Please improve the article or discuss this issue on the talk page. This article has been tagged since December 2006.

In relational database theory, normalization is the process of restructuring the logical data model of a database to eliminate redundancy, organize data efficiently, reduce repeating data and to reduce the potential for anomalies during data operations. Data normalization also may improve data consistency and simplify future extension of the logical data model. The formal classifications used for describing a relational database's level of normalization are called normal forms (abbrev. NF).

1 Description
2 History
3 Normal forms
4 Denormalization
5 Non-first normal form (NF²)
6 Further reading
7 References
8 External links
9 See also

[edit] Description

A non-normalized database can suffer from data anomalies:

A non-normalized database may store data representing a particular referent in multiple locations. An update to such data in some but not all of those locations results in an update anomaly, yielding inconsistent data. A normalized database prevents such an anomaly by storing such data (i.e. data other than primary keys) in only one location.
A non-normalized database may have inappropriate dependencies, i.e. relationships between data with no functional dependencies. Adding data to such a database may require first adding the unrelated dependency. A normalized database prevents such insertion anomalies by ensuring that database relations mirror functional dependencies.
Similarly, such dependencies in non-normalized databases can hinder deletion. That is, deleting data from such databases may require deleting data from the inappropriate dependency. A normalized database prevents such deletion anomalies by ensuring that all records are uniquely identifiable and contain no extraneous information.

Normalized databases have a design that reflects the true dependencies between tracked quantities, allowing quick updates to data with little risk of introducing inconsistencies. Instead of attempting to lump all information into one table, data is spread out logically into many tables. Normalizing the data is decomposing a single relation into a set of smaller relations which satisfy the constraints of the original relation. Redundancy can be solved by decomposing the tables. However certain new problems are caused by decomposition. Normalization helps us to make a conscious decision to avoid redundancy keeping the pros and cons in mind.

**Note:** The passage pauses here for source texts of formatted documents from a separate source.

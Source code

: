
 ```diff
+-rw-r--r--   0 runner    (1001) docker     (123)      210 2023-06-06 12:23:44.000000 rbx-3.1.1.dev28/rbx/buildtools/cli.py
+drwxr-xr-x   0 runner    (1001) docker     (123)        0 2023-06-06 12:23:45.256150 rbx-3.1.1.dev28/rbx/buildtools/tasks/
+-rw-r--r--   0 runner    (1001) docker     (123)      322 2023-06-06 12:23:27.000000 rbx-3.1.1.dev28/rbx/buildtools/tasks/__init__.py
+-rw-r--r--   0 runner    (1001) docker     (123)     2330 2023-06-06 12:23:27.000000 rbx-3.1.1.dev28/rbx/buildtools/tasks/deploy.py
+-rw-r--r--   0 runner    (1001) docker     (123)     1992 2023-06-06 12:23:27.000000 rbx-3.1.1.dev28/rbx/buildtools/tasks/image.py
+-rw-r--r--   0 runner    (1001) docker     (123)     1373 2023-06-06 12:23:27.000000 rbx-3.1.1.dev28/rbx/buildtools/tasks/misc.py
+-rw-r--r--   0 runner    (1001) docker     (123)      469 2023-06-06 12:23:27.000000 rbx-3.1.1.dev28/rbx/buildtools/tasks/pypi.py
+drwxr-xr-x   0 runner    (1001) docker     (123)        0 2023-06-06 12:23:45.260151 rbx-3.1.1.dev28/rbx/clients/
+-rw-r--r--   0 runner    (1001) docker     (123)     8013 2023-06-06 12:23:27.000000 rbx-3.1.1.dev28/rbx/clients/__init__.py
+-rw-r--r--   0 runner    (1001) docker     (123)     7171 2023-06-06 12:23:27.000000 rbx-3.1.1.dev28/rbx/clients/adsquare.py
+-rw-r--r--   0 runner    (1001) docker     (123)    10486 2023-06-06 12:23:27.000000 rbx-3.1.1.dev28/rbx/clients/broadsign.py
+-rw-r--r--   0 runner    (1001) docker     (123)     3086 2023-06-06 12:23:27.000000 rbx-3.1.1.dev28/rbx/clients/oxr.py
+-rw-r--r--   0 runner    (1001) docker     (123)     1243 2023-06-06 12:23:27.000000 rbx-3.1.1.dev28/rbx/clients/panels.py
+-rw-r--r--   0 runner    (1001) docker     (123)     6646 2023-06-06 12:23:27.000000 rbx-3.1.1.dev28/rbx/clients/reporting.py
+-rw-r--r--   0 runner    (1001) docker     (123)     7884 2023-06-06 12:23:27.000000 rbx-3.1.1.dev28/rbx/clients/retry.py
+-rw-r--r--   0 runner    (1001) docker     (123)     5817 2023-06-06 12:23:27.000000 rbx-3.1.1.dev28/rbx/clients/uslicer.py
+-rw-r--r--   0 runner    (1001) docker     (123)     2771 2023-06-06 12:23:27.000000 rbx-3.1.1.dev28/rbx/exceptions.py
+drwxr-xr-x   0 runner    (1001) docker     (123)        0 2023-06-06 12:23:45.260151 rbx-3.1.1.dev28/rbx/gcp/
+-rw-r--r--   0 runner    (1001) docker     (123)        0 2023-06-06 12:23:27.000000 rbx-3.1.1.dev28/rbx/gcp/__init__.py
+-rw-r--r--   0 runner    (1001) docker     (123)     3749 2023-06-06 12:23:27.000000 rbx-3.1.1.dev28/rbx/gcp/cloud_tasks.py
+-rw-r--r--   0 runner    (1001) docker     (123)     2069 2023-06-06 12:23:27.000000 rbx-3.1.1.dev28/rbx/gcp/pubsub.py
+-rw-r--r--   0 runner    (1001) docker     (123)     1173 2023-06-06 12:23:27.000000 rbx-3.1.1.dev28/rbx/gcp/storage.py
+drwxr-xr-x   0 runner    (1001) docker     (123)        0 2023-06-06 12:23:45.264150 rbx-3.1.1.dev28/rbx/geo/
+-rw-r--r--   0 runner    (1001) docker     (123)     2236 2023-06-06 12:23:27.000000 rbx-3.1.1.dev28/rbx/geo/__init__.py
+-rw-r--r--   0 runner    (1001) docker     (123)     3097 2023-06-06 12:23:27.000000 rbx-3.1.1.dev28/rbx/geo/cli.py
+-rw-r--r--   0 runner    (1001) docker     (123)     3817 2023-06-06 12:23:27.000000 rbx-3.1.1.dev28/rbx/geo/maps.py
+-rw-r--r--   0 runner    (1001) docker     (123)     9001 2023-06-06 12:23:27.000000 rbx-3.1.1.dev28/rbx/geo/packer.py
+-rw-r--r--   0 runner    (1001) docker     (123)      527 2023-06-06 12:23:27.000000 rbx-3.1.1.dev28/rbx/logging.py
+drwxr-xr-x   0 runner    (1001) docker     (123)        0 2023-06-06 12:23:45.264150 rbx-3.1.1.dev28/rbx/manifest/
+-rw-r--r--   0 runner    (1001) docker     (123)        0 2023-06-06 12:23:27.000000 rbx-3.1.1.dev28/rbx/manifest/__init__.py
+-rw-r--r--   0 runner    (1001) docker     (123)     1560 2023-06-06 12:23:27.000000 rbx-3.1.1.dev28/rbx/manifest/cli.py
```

One can only describe a database as having a normal form if the relationships between quantities have been rigorously defined. It is possible to use set theory to express this knowledge once a problem domain has been fully understood, but most database designers model the relationships in terms of an "idealized schema". (The mathematical support came back into play in proofs regarding the process of transforming from one form to another.)

The transformation of conceptual model to computer representation format is known as Normalization..

[edit] History

Edgar F. Codd first proposed the process of normalization and what came to be known as the 1st normal form:

“	There is, in fact, a very simple elimination* procedure which we shall call normalization. Through decomposition nonsimple domains are replaced by "domains whose elements are atomic (nondecomposable) values."	„
—Edgar F. Codd, A Relational Model of Data for Large Shared Data Banks^[1]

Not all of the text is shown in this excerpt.